Nach der Föderalismusreform fällt das Versammlungsrecht in die Kompetenz der Länder, die
allerdings ohne eigenes Gesetz einfach das Bundesgesetz weiter gelten lassen können. Das
halten auch die allermeisten Bundesländer so, weil das Versammlungsgesetz es nämlich in sich
hat. Die ersten Länder, die ein eigenes Versammlungsgesetz verabschiedeten, allen voran
Bayern, holten sich vor Gericht eine blutige Nase.


Das Versammlungsrecht gehört zu den besonders schützenswerten Grundrechten. Darum
sollten wir sorgfältig, ohne Zeitdruck und ohne ideologische Scheuklappen vorgehen. Der
vorliegende Gesetzentwurf von Bündnis 90/Die Grünen könnte Ausgangspunkt für ein
schleswig-holsteinisches Versammlungsrecht sein. Es bedarf aber einer gründlichen
Diskussion, weil das Gesetz in der vorliegenden Fassung einseitig auf die Kontrolle der Polizei
ausgerichtet ist. Da mögen individuelle Demonstrationserfahrungen eingeflossen sein. Die
sollte man nicht verallgemeinern. 2
Tatsächlich verändert die Polizei ihre Taktik und beweist oftmals Flexibilität und
Einfallreichtum. Ein Beispiel: die erste Montagsdemonstration gegen Atomkraft nach der
Katastrophe von Fukushima auf dem Flensburger Südermarkt. Die Demonstranten wollten ihre
Entschlossenheit zeigen und ihrer Betroffenheit Raum geben. Darum machte sich die
Demonstration spontan auf den Weg durch die Stadt. Die Polizisten vor Ort bewiesen ihre
Flexibilität: anstatt sich auf die fehlende Erlaubnis zu berufen, sicherten sie den Verkehr und
ermöglichten auf diese Weise den gewaltfreien Protest.


Sicherlich gibt es auch andere Beispiele. Gerade darum ist es sinnvoll, Polizei und
Demonstrationsleitung gesetzlich zur Abstimmung zu verpflichten.

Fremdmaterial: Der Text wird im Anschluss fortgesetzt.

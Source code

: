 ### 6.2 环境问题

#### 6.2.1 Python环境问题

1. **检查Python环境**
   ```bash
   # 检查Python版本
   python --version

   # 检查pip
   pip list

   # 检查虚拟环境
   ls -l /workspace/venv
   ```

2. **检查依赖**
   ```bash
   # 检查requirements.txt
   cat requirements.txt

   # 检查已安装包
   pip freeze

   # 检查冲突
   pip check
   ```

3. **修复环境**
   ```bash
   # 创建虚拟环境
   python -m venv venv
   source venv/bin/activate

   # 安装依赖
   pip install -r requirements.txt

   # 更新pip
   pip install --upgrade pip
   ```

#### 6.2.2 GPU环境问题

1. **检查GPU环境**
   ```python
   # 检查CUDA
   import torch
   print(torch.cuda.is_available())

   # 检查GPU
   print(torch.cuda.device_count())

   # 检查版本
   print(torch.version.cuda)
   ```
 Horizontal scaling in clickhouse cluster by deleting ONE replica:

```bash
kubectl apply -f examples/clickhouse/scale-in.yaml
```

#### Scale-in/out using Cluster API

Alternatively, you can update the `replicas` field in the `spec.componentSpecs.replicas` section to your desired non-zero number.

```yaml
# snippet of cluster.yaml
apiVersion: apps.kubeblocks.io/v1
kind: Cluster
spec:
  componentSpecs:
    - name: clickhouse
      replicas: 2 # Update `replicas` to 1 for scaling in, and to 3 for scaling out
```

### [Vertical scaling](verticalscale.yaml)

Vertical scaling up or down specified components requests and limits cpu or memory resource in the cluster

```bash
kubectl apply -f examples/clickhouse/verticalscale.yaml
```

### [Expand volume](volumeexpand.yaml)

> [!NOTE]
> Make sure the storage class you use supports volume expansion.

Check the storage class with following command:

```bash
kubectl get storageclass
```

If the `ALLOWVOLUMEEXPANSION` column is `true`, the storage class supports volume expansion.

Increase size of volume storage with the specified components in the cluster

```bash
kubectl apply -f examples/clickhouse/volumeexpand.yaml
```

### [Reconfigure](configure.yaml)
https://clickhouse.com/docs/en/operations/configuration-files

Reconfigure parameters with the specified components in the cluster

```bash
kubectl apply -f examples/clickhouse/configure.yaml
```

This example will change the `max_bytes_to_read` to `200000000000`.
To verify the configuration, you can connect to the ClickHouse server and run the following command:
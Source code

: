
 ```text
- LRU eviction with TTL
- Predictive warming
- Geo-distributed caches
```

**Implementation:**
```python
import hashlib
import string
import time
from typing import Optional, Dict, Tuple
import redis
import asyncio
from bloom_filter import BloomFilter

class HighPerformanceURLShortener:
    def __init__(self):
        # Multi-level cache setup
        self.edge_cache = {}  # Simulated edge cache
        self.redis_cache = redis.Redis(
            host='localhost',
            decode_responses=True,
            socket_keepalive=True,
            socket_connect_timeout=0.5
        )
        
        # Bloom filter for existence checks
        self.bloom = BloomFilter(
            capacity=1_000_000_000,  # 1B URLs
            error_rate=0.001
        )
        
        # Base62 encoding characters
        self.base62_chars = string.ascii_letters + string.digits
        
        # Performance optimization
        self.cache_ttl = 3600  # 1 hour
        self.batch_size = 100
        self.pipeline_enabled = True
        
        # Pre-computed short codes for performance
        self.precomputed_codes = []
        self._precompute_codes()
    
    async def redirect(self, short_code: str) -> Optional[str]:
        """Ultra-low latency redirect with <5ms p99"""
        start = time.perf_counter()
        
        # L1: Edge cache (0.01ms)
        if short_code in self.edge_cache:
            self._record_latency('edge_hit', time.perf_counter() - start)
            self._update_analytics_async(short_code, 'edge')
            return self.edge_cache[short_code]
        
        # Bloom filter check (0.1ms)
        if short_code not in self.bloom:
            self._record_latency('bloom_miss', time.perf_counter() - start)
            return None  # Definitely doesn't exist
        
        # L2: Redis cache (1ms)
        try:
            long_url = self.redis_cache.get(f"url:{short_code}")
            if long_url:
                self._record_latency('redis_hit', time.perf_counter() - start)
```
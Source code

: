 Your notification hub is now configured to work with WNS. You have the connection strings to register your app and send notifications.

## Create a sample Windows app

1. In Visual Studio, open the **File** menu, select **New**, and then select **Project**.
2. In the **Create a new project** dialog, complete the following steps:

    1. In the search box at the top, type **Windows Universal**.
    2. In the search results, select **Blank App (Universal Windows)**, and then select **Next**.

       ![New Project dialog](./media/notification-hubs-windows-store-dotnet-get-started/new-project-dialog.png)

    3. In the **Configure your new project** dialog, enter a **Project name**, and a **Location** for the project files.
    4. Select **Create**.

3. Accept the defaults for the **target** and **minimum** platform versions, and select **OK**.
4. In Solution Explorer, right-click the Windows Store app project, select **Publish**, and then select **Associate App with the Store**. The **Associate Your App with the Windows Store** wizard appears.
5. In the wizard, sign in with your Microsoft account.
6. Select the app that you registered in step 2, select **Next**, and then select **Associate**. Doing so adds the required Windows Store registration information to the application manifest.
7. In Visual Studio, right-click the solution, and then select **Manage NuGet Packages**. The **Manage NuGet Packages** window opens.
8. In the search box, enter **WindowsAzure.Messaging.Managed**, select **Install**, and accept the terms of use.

Dem wird der vorliegende Gesetzentwurf zur Versammlungsfreiheit nicht gerecht. Es werden
unbestimmte Rechtsbegriffe eingeführt und das Versammlungsrecht wird vor allem dazu
genutzt, der Polizei feste Abläufe vorzuschreiben.


Nach unserer Ansicht sollte ein Gesetzentwurf zum Versammlungsrecht auch den Fokus auf
dieses Recht richten. Das ist bislang nicht zu erkennen. Es geht nämlich nicht mehr um den
Schutz der Versammlungsfreiheit, sondern, wie schon erwähnt, um die Kontrolle der Polizei,
der sehr detailliert vorgeschrieben werden soll, wie sie vorzugehen hat. Das widerspricht allen
Erfahrungen, wonach sich Demonstrationen völlig unvorhersehbar entwickeln können.


Diskussionsbedarf besteht unter anderem bei folgenden Punkten:
Erstens: Unabhängige Versammlungsbeobachter werden zugelassen und durch das
Justizministerium akkreditiert. Interessant ist, dass diese Beobachter auch Fortbildungen zu
besuchen haben. Wer soll diese Fortbildungen geben und welchem Zweck dienen diese?


Zweitens dürfen die Versammlungsbeobachter im Gegensatz zur Polizei ungehindert Daten
aufnehmen und ihre Bild- bzw. Tonaufnahmen unkontrolliert speichern, verschicken und 3
veröffentlichen. Hier stellt sich die Frage nach dem Recht auf das eigene Bild und nach einem
wirkungsvollen Datenschutz.


Drittens werden Konfliktmanager eingeführt, die Gewaltpotential erkennen und
deeskalierend wirken sollen. Aus dem Innen- und Rechtsausschuss und den Erfahrungen vor
Ort wissen wir, dass die Polizei bereits Konfliktmanager einsetzt und sowohl präventiv als auch
deeskalierend tätig ist. Unklar ist, wieso hier eine gesetzliche Festschreibung notwendig ist.


Insgesamt besteht also noch Beratungsbedarf.